Aim of the task = Of all the lines in the entries below, give again exactly those starting at the line containing "이를 처리해야 합니다." and ending at the line containing "키워드를 사용하여 조건이", both ends included, and no others.

Plain-text document sources =
★ ★ ★ ★

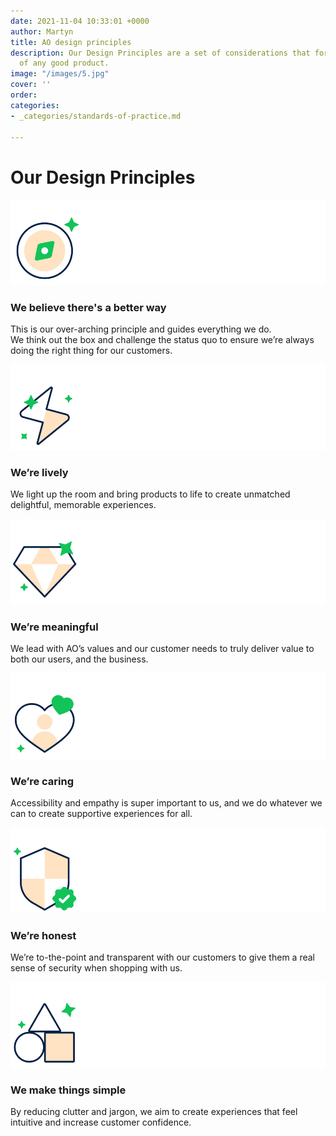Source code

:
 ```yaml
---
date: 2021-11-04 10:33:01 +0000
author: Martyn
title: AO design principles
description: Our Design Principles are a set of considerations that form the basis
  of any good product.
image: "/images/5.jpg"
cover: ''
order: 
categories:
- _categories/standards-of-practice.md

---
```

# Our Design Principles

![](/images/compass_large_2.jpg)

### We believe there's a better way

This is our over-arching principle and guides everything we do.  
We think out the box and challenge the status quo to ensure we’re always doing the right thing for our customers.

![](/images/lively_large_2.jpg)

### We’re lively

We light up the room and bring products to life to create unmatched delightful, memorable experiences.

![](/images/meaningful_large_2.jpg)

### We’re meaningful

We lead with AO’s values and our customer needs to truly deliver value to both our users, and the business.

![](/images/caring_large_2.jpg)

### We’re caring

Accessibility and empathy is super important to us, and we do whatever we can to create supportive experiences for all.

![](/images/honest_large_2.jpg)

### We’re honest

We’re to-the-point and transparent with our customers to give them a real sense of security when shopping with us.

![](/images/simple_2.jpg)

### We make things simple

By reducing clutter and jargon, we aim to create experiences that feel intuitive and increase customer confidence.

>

★ ★ ★ ★

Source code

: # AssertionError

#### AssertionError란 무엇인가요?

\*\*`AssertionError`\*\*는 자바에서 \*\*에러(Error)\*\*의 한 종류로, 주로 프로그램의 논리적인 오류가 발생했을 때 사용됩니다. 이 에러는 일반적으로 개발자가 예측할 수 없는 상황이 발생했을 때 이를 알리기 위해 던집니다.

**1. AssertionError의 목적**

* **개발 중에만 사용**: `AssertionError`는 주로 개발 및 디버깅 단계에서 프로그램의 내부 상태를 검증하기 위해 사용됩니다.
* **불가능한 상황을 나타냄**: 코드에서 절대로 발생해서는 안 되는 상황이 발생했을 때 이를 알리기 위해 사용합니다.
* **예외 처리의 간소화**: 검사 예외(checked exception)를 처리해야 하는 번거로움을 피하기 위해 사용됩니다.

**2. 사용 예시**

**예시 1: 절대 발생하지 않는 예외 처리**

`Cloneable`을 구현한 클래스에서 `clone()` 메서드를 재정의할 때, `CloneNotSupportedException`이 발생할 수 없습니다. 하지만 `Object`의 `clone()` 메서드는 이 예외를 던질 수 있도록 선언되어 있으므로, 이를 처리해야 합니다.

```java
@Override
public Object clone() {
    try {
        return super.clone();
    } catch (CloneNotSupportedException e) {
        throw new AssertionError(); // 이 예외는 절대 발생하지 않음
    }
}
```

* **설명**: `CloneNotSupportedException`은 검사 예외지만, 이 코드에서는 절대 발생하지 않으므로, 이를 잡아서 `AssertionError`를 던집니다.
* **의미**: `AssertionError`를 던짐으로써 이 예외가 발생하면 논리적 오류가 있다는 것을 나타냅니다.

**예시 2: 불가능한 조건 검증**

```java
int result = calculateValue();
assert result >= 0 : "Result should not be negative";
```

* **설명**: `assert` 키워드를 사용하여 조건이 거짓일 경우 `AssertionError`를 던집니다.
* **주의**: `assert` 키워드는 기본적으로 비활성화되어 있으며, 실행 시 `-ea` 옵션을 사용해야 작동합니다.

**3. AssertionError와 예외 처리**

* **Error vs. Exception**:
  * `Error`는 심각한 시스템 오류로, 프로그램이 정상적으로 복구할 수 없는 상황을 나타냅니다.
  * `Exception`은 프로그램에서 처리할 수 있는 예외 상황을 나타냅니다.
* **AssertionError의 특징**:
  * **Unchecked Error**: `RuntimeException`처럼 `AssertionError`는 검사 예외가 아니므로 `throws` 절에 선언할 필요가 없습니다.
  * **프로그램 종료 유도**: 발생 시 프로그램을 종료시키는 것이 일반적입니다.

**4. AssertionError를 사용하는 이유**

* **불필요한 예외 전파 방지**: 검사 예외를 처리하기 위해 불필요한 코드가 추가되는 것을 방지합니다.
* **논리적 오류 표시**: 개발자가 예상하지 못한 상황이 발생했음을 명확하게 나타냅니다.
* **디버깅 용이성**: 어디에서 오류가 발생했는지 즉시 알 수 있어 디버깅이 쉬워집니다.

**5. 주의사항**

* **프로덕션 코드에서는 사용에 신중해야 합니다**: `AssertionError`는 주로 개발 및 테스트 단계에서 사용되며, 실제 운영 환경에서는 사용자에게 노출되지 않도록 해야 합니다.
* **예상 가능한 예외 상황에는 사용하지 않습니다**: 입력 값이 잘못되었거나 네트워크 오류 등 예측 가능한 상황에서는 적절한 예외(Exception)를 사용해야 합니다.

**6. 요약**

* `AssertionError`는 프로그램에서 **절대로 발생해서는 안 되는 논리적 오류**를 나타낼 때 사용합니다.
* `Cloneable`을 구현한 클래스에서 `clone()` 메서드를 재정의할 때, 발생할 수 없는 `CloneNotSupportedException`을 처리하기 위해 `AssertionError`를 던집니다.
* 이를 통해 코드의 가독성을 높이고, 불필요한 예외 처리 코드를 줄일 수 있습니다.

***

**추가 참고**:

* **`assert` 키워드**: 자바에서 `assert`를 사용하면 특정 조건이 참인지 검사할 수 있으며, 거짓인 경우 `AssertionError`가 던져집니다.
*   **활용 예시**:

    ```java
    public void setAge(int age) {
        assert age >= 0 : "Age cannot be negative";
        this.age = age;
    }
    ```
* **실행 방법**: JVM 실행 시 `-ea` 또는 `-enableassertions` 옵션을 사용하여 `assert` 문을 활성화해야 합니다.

★ ★ ★ ★

Result =
`Cloneable`을 구현한 클래스에서 `clone()` 메서드를 재정의할 때, `CloneNotSupportedException`이 발생할 수 없습니다. 하지만 `Object`의 `clone()` 메서드는 이 예외를 던질 수 있도록 선언되어 있으므로, 이를 처리해야 합니다.

```java
@Override
public Object clone() {
    try {
        return super.clone();
    } catch (CloneNotSupportedException e) {
        throw new AssertionError(); // 이 예외는 절대 발생하지 않음
    }
}
```

* **설명**: `CloneNotSupportedException`은 검사 예외지만, 이 코드에서는 절대 발생하지 않으므로, 이를 잡아서 `AssertionError`를 던집니다.
* **의미**: `AssertionError`를 던짐으로써 이 예외가 발생하면 논리적 오류가 있다는 것을 나타냅니다.

**예시 2: 불가능한 조건 검증**

```java
int result = calculateValue();
assert result >= 0 : "Result should not be negative";
```

* **설명**: `assert` 키워드를 사용하여 조건이 거짓일 경우 `AssertionError`를 던집니다.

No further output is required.